Introduction
The ability to maintain postural control is an important factor to be able to perform daily activities.[1] Being able to maintain a stable postural control is automatic for healthy people while there is often a challenging task for children with cerebral palsy (CP) or other with balance problems due to pathology or injury. Keeping balance is a complex and difficult task. Postural control requires interaction between the sensory system, muscular system and the nervous system.[2][3] Through some of our minds as somatosensory, vision and vestibular system, given the continuous information on where the body and body parts are in relation to gravity and in relation to space.[4] In many situations, the range of motion in the foot can be used to compensate for a disruption of equilibrium. If the ankle mobility is limited, balance problems occur.[5]
A key issue at the physical rehabilitation of cerebral palsy is how, for example, the risk for contractures due to immobilization of skeletal muscle can be protected or reduced.[6] Stretching is a common form of treatment used to reduce the rigor and the onset of contractures in the muscles and to some extent increase mobility. Stretching lengthens soft tissue which can result in increased joint mobility.[7] Increased joint mobility, in turn, can increase flexibility.[7] In a study by Taylor et. al[7] demonstrated that greater flexibility improved performance. Despite the widespread use of stretching, there is little research evidence for its effectiveness.[8][9]
Prolonged stretching of the muscles of children with cerebral palsy is believed to reduce the risk of deformities.[10][11] Contractures and increased muscle tone is seen today as one of the causes of balance problems in children with CP.[8][10][12] Is there a relationship between stretching and balance sheet capacity, joint mobility and activity.
Postural stability
The postural control is fundamental to the ability of stable body position.[13] Postural stability refers to the ability to balance and body control to keep the body in equilibrium, i.e. to maintain the body’s centre of gravity within the support surface. This is done by adapting the muscle force. The body must be kept in equilibrium, both in stationary and in motion. Several sensory information cooperates including the vestibular system, the somatosensory system and the visual system.[13]
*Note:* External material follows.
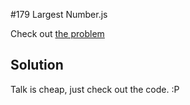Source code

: #179 Largest Number.js

Check out [the problem](https://leetcode.com/problems/largest-number/)

## Solution

Talk is cheap, just check out the code. :P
With CP the balance control may be inadequate or ineffective when the compensatory muscular reactions balance disturbed by a lack of supraspinal control and increased glare sensitivity.[14] A typical compensatory balance reaction patterns means that the muscles that counteract gravity projected outside support surface, ie the equilibrium is disturbed, activated first and straighten up the body.[15][16] At CP, the pattern may be the opposite, the muscle that further contributes to the shift of the focus is activated in the first place and the equilibrium is disturbed further.[17][18] One reason for this may be that cortical differentiation of motor control is not optimally developed[19], which in turn affect the somatosensory feedback and hence the organisation of balance reactions.[20]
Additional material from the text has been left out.